Task description >>
Up to and including the line with "limit is configured by setting the", restate the records below word for word, beginning with their first line.
___ Provided records
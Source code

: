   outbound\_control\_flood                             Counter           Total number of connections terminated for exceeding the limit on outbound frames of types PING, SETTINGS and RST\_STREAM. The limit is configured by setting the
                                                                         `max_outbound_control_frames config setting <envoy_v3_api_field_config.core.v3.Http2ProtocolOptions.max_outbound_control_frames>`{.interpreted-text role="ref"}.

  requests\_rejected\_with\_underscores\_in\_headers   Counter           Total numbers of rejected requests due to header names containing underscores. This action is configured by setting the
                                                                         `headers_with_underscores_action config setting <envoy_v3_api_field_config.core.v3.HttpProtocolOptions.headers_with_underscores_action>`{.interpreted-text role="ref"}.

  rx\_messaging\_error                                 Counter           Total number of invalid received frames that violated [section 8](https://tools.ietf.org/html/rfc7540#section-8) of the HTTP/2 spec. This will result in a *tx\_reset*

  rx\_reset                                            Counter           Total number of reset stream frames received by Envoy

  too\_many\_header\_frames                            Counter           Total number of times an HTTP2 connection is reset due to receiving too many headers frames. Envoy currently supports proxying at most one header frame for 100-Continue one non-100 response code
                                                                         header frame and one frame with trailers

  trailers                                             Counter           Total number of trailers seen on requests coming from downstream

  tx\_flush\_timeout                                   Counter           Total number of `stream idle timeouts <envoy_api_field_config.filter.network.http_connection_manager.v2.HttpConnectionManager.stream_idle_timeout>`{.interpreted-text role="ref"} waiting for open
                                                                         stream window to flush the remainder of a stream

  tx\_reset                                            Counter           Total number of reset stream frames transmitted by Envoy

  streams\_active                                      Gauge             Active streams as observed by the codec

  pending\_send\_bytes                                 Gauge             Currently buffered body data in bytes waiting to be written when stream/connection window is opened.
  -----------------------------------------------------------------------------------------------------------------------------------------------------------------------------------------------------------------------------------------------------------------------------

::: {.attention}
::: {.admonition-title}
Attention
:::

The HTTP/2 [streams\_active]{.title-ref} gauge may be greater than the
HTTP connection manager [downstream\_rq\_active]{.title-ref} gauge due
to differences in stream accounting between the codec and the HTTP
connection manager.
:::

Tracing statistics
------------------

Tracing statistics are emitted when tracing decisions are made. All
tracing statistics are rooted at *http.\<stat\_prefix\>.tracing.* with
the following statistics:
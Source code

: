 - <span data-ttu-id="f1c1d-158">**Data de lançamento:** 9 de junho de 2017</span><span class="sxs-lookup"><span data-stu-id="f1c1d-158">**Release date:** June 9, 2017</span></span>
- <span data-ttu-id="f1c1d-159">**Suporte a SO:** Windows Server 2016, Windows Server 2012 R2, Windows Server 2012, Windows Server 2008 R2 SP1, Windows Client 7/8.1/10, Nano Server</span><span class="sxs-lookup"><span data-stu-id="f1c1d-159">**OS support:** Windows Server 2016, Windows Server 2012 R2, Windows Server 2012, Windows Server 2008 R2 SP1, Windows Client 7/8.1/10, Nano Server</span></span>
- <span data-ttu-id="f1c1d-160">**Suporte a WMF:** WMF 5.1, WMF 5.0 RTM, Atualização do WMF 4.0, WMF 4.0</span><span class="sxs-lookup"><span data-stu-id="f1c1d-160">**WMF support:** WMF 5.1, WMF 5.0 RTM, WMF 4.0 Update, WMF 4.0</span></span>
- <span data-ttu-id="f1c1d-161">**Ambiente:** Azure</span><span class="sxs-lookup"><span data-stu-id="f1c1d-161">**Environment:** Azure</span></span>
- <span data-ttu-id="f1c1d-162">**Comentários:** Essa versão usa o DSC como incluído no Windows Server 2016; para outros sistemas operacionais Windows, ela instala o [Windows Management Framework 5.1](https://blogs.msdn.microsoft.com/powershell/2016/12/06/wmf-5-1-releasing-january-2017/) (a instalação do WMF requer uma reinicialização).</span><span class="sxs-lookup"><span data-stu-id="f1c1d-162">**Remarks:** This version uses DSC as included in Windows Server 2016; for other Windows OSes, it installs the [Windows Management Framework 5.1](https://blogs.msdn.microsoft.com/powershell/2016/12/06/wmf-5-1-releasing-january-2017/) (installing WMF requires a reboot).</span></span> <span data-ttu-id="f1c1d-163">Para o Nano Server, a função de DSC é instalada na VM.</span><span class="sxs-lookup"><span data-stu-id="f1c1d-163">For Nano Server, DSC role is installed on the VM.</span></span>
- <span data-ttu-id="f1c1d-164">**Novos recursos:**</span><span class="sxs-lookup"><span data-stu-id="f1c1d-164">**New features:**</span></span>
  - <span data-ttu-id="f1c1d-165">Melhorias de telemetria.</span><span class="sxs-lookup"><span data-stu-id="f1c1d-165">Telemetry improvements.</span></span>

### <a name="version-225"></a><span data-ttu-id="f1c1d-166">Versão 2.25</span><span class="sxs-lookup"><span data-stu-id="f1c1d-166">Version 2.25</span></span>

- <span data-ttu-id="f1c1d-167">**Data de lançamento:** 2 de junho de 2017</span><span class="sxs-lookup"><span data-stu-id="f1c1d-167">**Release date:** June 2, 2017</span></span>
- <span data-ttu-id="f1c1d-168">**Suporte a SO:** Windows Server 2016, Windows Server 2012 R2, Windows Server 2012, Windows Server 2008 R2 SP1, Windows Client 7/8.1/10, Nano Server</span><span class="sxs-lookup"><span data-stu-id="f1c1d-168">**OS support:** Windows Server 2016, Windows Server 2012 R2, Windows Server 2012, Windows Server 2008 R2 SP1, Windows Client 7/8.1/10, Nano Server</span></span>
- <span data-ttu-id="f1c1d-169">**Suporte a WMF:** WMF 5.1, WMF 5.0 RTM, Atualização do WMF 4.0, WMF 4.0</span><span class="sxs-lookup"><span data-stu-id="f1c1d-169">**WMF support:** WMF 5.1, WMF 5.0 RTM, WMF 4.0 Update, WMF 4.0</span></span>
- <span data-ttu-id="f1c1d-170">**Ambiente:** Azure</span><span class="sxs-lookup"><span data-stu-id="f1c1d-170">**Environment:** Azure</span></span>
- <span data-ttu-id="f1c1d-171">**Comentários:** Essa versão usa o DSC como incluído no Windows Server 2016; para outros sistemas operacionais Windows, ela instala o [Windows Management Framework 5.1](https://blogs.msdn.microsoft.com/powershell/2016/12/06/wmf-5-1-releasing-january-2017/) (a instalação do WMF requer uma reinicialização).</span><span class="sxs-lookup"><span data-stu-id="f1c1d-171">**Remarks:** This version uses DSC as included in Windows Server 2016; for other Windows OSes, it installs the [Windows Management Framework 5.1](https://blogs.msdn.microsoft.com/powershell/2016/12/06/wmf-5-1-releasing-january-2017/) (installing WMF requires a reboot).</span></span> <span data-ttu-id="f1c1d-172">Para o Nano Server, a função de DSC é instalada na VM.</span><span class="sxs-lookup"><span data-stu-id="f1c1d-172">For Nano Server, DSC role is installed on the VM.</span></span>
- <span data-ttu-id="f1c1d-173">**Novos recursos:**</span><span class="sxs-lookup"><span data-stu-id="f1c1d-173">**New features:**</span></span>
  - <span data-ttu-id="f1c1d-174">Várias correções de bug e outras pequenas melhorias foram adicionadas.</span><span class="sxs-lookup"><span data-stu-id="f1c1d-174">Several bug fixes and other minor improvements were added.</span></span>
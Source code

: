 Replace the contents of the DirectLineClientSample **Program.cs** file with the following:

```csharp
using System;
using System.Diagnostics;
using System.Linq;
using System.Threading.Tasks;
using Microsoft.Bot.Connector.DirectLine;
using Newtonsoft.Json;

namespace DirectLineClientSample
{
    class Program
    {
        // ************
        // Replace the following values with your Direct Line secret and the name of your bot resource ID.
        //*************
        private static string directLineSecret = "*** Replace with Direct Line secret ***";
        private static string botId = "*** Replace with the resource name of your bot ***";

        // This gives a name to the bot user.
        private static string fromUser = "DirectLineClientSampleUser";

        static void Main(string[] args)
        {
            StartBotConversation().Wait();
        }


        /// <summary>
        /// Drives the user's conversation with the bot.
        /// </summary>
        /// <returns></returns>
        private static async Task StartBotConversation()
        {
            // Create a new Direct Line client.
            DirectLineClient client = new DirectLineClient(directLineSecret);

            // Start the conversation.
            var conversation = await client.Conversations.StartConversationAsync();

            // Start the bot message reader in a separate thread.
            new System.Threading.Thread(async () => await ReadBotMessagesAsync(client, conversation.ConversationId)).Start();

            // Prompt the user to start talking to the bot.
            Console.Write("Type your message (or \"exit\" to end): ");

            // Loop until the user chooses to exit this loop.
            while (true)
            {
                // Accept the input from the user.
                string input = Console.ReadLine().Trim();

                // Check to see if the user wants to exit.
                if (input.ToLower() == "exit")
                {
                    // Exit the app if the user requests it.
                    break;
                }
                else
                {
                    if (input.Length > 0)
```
______
Response >>
Source code

:   outbound\_control\_flood                             Counter           Total number of connections terminated for exceeding the limit on outbound frames of types PING, SETTINGS and RST\_STREAM. The limit is configured by setting the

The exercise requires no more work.